Honest question: what pattern for database access is better, and what are the best tools for said pattern? I don't necessarily mean just in Rails, but everywhere. ActiveRecord-the-ruby-library is incredibly mature and convenient to use, and for better or worse, encourages active-record-the-pattern. The repository pattern seems nicer in theory to me, but in practice, the best tool (in ruby) to implement it with still seems to be ActiveRecord, and then I find that I'm mostly delegating to the underlying AR object (because it already does everything!) and wondering what I've really gained. I was hoping DataMapper2/ROM[0] may have been a more straightforward but high-functioning replacement for AR, but it seems there has been no progress on it for quite some time.
tldr; I'm wondering how you actually do this. Firstly, in Rails, but other acceptable answers are "other technologies do it in this other way, which is better than how Rails does it for these reasons".
I'm not using Rails (nor Ruby for that matter) so I can't comment on that part, but I found the repository pattern to be really useful. Using it with an active record is something I've seen other people do, and at least it gets the active record calls out of the controllers. It's not an optimal solution of course, but IMO it still beats plain active record.

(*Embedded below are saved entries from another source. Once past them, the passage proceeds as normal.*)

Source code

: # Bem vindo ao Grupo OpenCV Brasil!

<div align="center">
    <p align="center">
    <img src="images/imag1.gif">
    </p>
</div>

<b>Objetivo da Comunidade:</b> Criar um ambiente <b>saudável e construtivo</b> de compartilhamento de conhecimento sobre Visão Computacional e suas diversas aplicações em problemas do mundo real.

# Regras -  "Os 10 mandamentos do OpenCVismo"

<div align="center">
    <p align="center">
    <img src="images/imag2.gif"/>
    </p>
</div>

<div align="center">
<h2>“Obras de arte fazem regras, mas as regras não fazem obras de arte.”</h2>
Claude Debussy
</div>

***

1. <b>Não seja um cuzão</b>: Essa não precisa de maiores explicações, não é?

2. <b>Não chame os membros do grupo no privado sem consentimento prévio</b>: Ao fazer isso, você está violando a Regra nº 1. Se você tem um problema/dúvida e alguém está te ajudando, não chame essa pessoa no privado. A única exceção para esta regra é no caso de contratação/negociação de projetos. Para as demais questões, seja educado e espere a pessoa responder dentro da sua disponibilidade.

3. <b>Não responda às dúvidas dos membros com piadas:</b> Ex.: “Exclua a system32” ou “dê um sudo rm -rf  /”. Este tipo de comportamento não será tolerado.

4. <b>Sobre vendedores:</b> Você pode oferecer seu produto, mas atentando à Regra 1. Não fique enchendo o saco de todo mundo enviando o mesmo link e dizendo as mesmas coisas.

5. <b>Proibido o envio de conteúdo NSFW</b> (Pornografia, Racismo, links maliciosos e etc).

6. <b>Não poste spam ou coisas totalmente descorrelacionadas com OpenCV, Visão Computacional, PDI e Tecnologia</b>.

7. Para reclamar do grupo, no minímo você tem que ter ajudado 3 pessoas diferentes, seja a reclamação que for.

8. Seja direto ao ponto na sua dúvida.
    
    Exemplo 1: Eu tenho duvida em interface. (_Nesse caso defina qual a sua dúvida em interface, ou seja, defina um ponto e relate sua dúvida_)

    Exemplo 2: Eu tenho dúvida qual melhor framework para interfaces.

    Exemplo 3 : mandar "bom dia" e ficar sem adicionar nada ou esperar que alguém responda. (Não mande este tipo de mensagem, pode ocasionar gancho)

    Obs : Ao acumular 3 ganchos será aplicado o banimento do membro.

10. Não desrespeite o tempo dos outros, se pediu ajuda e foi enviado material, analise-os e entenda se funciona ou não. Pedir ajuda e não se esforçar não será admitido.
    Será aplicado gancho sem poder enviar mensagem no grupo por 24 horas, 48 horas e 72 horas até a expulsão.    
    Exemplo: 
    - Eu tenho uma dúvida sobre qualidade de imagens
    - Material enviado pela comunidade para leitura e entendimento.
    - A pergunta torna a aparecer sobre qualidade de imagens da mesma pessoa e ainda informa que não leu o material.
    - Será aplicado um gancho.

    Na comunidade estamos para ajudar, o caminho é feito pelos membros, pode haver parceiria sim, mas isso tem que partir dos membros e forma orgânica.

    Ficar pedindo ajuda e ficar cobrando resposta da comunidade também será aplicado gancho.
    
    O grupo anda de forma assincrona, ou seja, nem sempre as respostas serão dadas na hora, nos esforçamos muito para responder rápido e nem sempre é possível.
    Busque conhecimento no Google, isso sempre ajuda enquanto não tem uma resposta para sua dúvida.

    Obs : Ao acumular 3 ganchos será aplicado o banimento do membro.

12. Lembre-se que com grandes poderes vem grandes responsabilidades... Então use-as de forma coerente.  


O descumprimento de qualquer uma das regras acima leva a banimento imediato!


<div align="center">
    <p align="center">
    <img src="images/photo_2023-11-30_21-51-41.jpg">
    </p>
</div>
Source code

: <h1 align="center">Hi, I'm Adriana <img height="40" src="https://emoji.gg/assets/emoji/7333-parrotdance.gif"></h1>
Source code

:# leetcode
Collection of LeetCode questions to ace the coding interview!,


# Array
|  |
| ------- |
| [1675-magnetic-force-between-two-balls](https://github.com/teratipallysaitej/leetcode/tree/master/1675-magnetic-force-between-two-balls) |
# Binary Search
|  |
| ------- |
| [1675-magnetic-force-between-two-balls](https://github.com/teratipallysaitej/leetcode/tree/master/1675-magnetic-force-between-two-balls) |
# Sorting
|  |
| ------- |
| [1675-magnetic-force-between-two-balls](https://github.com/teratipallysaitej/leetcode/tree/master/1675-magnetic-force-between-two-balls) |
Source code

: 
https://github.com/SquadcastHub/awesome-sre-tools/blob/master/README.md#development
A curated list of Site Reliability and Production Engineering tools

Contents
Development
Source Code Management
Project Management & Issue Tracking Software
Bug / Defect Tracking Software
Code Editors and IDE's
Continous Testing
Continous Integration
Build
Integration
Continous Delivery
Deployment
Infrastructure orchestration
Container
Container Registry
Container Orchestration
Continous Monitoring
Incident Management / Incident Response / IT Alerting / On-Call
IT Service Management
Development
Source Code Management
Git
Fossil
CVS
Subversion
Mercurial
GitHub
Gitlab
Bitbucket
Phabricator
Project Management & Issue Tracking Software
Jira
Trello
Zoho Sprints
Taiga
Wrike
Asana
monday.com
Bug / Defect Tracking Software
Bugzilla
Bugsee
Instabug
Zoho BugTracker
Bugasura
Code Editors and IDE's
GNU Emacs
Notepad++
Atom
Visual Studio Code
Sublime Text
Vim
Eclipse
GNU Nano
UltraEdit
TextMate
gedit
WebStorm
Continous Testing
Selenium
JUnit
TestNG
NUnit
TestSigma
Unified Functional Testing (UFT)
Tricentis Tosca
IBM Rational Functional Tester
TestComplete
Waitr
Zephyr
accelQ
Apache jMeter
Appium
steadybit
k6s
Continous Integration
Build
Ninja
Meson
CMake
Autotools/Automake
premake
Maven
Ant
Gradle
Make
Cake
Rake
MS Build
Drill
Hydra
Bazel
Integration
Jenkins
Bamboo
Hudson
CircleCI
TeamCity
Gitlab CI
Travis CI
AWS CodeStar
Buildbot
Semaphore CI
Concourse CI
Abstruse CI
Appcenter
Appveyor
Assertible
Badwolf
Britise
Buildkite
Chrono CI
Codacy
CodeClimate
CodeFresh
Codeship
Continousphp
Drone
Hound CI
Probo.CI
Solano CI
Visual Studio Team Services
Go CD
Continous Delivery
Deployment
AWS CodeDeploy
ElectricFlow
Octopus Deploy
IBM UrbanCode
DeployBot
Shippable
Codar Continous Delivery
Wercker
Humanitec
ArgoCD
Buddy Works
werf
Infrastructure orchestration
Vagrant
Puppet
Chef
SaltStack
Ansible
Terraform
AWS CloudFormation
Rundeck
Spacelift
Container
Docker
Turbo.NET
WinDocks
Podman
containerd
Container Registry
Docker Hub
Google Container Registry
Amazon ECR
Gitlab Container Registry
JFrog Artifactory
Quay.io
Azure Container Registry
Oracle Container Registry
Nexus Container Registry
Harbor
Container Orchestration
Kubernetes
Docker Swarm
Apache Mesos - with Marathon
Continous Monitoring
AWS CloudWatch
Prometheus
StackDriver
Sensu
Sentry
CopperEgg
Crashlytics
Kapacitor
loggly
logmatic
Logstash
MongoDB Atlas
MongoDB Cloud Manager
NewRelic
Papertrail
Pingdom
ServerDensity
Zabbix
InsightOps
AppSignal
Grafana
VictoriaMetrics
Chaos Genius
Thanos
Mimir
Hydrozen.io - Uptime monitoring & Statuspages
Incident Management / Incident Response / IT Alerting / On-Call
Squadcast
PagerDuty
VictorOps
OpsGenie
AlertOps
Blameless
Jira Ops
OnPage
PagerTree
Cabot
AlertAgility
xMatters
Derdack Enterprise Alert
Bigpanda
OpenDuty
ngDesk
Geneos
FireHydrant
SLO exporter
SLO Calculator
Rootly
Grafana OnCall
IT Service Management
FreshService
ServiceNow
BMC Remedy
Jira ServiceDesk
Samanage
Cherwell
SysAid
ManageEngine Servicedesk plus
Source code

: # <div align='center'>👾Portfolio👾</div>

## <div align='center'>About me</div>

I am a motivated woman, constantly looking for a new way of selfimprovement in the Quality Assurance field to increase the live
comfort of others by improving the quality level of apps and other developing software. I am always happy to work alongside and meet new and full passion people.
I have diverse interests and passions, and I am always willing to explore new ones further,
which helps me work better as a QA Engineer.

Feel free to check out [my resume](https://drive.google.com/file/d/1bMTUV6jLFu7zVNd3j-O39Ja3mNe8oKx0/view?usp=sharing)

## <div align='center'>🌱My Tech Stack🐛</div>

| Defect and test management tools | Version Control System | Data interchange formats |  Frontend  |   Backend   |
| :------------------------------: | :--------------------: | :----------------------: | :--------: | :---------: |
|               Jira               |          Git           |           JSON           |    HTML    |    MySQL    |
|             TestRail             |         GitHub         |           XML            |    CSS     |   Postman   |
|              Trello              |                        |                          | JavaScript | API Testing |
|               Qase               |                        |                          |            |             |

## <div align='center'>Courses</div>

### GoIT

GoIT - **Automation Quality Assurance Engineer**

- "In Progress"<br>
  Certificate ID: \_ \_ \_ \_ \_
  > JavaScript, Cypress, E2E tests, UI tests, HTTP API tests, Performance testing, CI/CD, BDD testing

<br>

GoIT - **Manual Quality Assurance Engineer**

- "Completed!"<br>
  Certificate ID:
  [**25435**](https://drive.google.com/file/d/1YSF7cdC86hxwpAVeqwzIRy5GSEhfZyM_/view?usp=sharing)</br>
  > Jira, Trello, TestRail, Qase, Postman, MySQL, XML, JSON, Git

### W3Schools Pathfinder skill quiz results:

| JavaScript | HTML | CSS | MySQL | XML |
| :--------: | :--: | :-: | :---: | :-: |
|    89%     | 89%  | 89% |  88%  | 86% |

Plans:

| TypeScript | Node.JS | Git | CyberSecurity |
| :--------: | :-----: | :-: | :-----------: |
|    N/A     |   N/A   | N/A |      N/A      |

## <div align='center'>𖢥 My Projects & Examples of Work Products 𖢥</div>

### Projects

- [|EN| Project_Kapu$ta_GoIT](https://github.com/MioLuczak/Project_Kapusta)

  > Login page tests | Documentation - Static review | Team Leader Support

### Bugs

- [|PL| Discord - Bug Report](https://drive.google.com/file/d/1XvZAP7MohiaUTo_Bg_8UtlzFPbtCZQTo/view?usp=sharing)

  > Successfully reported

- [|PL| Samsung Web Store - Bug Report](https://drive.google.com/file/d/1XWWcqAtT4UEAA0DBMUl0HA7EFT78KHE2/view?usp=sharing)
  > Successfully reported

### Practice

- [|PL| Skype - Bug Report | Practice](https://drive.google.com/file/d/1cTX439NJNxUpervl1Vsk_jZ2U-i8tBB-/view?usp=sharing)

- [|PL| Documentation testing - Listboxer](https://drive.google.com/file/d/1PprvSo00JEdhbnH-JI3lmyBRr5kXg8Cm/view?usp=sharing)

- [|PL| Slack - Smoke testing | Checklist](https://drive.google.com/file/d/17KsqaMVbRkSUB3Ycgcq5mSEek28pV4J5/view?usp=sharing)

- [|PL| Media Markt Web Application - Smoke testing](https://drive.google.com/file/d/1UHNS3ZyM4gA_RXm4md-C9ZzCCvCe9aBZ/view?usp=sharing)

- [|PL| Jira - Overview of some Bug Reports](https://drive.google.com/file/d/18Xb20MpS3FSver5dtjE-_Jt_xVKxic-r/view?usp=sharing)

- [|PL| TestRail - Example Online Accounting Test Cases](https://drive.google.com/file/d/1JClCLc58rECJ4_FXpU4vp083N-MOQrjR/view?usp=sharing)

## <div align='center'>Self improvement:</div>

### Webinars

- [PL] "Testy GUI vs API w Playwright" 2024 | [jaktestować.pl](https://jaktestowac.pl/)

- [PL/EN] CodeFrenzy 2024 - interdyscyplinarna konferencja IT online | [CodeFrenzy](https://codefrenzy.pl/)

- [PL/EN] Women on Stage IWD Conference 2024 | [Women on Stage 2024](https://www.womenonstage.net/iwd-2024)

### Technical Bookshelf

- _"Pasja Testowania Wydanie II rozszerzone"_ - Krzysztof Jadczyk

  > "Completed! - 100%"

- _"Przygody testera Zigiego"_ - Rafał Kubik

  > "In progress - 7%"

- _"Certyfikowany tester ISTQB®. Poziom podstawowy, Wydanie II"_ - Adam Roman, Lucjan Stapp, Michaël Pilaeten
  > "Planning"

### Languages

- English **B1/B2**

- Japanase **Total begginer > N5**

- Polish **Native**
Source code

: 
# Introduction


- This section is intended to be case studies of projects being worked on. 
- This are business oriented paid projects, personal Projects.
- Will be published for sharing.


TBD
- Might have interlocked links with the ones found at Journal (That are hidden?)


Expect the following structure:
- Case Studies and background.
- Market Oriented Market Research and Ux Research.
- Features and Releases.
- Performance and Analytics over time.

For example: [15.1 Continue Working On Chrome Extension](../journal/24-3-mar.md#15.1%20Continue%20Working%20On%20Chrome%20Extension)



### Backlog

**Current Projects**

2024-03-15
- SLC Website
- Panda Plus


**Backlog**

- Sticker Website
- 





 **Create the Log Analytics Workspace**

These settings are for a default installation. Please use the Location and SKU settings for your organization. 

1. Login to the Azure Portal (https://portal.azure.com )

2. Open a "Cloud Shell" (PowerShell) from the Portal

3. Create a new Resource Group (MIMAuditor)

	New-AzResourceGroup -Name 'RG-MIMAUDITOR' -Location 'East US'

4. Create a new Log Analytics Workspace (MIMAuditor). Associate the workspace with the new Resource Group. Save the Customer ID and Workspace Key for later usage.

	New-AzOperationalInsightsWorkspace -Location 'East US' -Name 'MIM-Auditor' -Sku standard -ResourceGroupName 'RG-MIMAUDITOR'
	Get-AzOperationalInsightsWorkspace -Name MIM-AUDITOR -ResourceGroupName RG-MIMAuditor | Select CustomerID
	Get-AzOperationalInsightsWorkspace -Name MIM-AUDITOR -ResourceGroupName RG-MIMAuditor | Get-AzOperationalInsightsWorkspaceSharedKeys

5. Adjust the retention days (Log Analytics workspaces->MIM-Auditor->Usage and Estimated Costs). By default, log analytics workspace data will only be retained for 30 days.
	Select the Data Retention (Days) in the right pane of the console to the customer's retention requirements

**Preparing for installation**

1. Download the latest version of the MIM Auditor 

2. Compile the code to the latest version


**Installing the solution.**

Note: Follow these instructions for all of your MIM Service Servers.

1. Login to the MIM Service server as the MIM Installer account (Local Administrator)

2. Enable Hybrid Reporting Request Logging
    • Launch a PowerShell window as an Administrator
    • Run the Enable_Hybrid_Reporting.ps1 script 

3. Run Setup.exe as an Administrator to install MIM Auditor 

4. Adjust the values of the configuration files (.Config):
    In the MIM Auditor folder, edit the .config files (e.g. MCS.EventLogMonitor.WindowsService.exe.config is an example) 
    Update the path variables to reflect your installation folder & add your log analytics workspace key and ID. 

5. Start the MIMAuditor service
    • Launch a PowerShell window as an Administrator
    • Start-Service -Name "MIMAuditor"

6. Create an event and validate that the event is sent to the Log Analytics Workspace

Are you willing to say what language you're using the repository pattern in and what tooling you've found useful in supporting it? I think my use of DAOs in Java struts projects was somewhat repository-pattern-esque, but regardless of the frustrations I have with ActiveRecord, it is way better than that was, so I'm really curious what, if anything, is better than either of them.
sorry for the delayed response—email is in my profile, feel free to reach out with more questions.
I've got a post or two on my blog[0] (haven't updated it in awhile, but working on it!) and I just released a gem[1] to facilitate event-sourcing in ruby. Its young, but i've refined the api a bit from where I started a couple years ago (when it was just an experiment), and it has a much cleaner implementation now.
For more info about CQRS/ES and DDD in general, I recommend starting here[3] and lurking on the DDD mailing list[4]
tldr; I'm wondering how you actually do this. Firstly, in Rails, but other acceptable answers are "other technologies do it in this other way, which is better than how Rails does it for these reasons".